# Data to use
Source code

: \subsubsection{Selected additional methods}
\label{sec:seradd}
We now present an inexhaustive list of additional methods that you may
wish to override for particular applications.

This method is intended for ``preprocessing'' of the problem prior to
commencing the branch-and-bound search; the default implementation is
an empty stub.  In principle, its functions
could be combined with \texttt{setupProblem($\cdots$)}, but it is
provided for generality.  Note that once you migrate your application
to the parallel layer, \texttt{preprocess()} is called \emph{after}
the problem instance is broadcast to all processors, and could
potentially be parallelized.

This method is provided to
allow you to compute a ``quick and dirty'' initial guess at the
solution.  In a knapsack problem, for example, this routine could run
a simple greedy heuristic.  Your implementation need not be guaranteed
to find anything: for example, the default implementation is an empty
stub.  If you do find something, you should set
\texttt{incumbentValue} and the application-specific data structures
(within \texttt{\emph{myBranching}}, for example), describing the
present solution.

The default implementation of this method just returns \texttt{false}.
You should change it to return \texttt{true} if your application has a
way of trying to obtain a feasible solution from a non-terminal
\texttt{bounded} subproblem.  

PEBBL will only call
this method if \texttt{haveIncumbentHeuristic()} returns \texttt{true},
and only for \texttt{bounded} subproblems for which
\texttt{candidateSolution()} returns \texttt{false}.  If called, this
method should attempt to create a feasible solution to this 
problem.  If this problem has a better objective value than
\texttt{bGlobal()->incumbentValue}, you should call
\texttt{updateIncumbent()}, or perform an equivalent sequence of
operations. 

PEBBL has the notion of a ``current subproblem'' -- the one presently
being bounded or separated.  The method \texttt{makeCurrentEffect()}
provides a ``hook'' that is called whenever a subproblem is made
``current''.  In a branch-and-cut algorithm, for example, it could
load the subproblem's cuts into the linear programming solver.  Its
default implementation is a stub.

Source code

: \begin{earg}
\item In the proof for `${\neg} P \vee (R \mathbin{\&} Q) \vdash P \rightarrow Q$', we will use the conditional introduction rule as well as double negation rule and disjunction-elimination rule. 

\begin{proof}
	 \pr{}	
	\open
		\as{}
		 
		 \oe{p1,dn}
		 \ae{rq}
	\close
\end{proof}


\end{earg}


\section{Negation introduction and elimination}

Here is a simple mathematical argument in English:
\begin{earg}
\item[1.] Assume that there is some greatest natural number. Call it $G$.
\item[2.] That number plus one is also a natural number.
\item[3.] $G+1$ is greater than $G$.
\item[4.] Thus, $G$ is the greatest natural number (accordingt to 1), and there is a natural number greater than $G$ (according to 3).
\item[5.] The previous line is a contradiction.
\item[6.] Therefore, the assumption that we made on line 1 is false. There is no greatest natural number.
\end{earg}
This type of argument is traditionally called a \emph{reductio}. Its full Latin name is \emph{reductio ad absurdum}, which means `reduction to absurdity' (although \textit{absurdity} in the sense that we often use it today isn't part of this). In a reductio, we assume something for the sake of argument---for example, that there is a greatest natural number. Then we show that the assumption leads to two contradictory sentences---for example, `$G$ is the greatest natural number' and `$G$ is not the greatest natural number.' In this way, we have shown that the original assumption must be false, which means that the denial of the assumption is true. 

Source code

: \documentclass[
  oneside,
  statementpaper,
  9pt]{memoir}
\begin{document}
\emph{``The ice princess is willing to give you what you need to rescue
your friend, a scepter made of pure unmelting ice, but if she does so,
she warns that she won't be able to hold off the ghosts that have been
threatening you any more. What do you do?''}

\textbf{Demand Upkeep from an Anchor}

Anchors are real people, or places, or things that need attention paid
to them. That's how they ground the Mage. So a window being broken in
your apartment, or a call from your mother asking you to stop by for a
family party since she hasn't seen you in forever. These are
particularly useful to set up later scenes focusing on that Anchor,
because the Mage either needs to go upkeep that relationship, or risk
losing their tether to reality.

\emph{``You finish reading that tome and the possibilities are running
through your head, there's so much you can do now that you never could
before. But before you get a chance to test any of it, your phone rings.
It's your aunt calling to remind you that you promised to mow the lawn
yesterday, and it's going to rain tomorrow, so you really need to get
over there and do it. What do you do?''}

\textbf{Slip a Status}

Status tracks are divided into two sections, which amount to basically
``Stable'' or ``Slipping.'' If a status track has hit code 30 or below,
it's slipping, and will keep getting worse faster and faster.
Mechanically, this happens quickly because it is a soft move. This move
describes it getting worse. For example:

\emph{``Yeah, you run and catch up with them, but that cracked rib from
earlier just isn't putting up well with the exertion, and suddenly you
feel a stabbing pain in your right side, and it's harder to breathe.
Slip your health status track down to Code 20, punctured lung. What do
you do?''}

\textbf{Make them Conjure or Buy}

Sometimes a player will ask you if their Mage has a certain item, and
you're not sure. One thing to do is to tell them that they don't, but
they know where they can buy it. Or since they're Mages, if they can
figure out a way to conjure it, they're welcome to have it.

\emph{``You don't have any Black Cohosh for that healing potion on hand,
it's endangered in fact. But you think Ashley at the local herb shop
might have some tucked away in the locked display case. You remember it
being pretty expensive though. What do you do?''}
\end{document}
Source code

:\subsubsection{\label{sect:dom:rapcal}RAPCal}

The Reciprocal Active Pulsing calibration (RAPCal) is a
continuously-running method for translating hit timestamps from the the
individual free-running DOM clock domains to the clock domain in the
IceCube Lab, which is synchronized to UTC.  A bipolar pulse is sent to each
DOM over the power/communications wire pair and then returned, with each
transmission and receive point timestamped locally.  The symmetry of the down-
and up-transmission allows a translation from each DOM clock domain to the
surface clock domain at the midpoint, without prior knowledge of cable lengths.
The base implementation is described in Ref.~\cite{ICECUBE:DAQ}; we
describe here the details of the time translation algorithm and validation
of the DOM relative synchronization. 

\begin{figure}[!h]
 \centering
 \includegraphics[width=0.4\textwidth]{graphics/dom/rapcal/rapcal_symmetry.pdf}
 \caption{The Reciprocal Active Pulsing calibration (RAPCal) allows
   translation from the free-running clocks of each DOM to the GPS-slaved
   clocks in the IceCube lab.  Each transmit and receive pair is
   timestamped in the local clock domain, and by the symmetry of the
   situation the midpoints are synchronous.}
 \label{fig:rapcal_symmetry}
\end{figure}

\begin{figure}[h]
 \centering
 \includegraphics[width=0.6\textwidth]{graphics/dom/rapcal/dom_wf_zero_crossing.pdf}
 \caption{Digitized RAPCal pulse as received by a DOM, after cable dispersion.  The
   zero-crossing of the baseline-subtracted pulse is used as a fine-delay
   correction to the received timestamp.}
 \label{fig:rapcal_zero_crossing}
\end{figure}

# Description of the task
The response must hold only the lines above from the line with "This method is provided to" through the line with "application-specific data structures", each copied exactly, both ends kept.

# Result for this exercise
This method is provided to
allow you to compute a ``quick and dirty'' initial guess at the
solution.  In a knapsack problem, for example, this routine could run
a simple greedy heuristic.  Your implementation need not be guaranteed
to find anything: for example, the default implementation is an empty
stub.  If you do find something, you should set
\texttt{incumbentValue} and the application-specific data structures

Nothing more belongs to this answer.